At the 2008 Summer Olympics, he won the bronze medal in the individual event, the only trampoline event at the Olympics. His final score was 40.600.

=== 2009–2012 ===
He won the 2009 World Championships Individual Championship at St. Petersburg, Russia. Team China successfully defended their crown to a consecutive gold medal.

At the 2012 Summer Olympics, he won the gold medal with a score of 62.990.

=== 2013–2016 ===
At the 2015 World Championships, he won his 10th career World Championship gold medal by winning the synchro event with Tu Xiao.

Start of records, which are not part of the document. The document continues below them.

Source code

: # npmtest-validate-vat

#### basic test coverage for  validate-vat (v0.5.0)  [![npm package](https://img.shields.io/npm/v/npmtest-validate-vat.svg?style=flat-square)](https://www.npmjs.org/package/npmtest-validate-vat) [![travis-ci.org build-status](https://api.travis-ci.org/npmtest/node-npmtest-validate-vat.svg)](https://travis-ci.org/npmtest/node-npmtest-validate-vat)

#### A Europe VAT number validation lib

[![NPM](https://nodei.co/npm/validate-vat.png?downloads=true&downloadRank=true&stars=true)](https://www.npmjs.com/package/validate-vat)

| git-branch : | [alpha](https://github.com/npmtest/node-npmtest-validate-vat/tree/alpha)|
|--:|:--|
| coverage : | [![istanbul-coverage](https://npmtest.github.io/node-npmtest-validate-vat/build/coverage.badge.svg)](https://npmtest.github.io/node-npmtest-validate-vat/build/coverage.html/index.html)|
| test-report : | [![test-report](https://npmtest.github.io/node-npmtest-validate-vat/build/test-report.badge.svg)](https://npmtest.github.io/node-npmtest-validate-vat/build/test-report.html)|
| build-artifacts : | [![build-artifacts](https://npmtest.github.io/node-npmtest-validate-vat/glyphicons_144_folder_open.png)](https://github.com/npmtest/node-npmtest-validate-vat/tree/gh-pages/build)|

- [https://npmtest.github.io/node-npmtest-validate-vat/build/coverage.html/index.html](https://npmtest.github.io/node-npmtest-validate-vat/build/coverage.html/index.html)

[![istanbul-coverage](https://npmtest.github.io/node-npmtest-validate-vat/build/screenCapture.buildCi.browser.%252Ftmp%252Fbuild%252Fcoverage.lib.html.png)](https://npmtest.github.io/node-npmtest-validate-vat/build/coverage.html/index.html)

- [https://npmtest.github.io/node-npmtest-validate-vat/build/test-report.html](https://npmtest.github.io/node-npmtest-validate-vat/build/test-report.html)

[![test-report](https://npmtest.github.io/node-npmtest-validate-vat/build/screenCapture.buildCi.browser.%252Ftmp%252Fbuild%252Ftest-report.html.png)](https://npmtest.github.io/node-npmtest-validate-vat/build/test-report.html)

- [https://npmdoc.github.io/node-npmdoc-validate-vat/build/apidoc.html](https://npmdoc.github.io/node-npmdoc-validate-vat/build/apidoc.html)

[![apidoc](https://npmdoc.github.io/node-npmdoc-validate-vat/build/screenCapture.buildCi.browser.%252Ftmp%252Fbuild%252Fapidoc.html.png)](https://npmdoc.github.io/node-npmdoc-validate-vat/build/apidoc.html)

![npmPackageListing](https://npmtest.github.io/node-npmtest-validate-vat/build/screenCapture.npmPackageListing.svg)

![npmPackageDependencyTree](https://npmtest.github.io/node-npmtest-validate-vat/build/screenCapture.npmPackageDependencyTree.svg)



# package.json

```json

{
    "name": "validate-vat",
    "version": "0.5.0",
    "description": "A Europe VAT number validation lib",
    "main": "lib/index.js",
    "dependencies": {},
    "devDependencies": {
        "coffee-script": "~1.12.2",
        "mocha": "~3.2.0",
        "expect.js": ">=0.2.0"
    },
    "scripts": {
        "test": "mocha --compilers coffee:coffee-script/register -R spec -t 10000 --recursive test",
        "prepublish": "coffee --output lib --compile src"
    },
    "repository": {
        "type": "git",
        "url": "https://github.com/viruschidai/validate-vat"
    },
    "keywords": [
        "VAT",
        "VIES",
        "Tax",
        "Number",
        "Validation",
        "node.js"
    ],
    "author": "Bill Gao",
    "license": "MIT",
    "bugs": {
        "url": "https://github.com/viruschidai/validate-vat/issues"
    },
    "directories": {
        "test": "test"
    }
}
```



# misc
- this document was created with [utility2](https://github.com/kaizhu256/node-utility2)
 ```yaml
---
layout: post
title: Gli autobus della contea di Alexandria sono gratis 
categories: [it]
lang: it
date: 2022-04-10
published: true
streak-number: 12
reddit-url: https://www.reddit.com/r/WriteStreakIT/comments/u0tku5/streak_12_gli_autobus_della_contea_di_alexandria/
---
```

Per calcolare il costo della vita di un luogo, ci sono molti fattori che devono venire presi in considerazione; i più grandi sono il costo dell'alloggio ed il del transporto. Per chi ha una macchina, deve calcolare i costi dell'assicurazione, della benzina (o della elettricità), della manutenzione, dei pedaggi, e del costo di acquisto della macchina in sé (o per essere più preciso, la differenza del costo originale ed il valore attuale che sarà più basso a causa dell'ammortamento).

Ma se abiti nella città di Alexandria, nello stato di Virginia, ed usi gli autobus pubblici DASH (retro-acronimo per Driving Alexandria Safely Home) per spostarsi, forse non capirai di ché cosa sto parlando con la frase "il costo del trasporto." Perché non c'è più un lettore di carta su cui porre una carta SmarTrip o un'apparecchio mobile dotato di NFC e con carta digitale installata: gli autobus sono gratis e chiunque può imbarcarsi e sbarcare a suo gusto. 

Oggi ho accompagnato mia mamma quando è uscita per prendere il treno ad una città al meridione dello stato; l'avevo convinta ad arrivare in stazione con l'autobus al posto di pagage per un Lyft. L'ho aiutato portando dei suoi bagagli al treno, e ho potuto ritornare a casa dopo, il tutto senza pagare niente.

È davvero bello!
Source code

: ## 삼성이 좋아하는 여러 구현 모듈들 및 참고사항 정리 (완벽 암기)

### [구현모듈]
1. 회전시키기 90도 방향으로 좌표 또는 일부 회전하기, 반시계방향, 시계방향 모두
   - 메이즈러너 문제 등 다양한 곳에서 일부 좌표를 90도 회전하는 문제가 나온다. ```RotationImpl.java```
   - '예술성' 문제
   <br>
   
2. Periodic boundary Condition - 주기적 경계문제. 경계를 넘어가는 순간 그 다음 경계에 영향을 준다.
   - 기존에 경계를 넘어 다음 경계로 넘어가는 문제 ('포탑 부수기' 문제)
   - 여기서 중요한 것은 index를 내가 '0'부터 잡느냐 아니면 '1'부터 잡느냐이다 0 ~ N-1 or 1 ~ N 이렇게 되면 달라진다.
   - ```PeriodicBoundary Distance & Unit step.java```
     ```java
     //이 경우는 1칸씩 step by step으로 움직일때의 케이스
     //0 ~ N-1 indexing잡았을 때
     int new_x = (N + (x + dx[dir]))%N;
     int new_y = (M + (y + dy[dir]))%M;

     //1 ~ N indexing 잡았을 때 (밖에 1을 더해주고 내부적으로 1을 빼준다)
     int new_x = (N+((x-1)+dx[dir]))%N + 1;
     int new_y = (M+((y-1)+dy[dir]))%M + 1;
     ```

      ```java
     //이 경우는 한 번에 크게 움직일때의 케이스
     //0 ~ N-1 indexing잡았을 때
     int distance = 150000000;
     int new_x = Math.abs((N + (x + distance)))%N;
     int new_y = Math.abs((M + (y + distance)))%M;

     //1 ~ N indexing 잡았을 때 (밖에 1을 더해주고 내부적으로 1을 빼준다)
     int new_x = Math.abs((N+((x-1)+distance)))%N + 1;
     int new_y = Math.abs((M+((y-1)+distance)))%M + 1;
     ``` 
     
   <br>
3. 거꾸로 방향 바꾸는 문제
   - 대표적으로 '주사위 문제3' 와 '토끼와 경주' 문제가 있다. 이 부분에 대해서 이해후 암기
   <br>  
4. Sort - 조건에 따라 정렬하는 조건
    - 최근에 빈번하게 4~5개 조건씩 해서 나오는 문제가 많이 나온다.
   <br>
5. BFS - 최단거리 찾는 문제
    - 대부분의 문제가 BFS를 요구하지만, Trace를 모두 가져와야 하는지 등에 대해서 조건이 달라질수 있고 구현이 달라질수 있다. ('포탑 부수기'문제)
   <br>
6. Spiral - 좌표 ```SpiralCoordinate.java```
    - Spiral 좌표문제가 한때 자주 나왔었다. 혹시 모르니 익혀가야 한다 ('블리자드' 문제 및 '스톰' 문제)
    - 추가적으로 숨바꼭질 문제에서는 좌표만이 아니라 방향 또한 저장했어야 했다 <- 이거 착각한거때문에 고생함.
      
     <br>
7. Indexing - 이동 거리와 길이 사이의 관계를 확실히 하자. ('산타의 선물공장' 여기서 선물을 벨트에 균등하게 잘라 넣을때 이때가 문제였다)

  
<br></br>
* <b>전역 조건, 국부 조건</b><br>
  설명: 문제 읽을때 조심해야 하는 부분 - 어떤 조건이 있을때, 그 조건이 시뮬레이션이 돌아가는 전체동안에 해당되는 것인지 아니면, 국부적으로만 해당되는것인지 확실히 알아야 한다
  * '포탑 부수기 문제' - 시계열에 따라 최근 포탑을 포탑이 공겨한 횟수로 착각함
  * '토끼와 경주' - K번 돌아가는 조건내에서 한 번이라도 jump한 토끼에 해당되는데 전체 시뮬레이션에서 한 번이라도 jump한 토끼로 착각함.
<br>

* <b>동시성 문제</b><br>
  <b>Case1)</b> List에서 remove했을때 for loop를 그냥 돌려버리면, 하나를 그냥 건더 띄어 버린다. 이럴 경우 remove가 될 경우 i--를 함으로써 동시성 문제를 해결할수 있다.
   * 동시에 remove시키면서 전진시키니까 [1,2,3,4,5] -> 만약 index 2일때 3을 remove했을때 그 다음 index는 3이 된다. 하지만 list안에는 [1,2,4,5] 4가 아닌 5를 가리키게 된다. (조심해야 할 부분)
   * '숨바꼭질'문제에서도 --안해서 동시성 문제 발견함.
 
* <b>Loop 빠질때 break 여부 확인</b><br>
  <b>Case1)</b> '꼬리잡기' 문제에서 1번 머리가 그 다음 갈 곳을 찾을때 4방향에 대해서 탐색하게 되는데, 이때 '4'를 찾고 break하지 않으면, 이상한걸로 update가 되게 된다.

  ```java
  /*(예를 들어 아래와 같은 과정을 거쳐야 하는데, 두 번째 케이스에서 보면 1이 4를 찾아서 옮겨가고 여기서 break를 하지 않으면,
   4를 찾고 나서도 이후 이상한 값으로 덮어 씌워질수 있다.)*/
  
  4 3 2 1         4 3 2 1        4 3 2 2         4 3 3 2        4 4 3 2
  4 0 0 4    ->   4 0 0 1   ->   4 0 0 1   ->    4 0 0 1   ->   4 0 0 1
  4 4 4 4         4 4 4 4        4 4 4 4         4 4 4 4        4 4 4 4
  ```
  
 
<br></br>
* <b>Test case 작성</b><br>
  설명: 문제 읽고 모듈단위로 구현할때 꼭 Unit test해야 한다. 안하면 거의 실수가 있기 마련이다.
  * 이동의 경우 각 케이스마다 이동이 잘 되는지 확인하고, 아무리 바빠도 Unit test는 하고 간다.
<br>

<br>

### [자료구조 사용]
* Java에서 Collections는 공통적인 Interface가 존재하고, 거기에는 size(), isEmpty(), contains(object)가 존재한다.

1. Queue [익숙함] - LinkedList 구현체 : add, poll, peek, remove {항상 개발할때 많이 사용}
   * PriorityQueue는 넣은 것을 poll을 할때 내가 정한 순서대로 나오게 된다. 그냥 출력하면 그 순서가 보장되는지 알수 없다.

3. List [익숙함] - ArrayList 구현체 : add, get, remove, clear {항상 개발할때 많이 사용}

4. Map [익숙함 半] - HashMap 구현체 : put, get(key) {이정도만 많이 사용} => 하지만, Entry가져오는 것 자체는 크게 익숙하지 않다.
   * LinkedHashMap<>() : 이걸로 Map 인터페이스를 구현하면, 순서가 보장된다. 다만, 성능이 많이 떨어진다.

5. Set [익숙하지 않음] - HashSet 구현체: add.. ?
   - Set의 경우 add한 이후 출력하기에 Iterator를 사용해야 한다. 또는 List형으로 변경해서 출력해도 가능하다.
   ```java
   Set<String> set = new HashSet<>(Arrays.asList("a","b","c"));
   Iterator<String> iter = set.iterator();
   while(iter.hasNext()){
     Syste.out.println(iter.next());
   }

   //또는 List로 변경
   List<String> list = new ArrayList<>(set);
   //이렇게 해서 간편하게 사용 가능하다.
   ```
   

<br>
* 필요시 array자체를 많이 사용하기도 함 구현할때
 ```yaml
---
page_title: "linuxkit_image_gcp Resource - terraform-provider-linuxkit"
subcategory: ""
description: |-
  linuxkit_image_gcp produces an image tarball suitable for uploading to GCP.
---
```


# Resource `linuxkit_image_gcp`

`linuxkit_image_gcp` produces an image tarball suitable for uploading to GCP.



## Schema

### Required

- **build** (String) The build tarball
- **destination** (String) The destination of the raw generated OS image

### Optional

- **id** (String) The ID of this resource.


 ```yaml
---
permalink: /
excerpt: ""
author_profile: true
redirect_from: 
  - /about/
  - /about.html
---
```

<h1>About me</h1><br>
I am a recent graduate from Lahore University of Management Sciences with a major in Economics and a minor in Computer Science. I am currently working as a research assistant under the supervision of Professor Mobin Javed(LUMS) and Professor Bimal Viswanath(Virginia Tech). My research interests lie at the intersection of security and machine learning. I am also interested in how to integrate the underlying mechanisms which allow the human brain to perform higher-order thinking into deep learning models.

At the 2016 Summer Olympics, he won the silver medal with a score of 60.535.

=== 2017–present ===
In 2017, he won a gold medal in men's synchro at The World Games 2017 in Wrocław, Poland.

In 2018, he was first individually and in synchro at the Brescia World Cup. At the Maebashi World Cup, he was first in synchro; at the Loule World Cup he was fourth individually and fifth in synchro. At the 2018 World Championships, he won individual silver with a score of 61.185. He ranked fifth in men's synchro and first in the team all-around.

At the 2019 Baku World Cup, Dong was second individually. At the World Championships he won individual bronze and team silver.

At the 2020 Baku World Cup, Dong won individual bronze.

In 2021, he won the silver medal in the men's trampoline event at the 2020 Summer Olympics in Tokyo, Japan.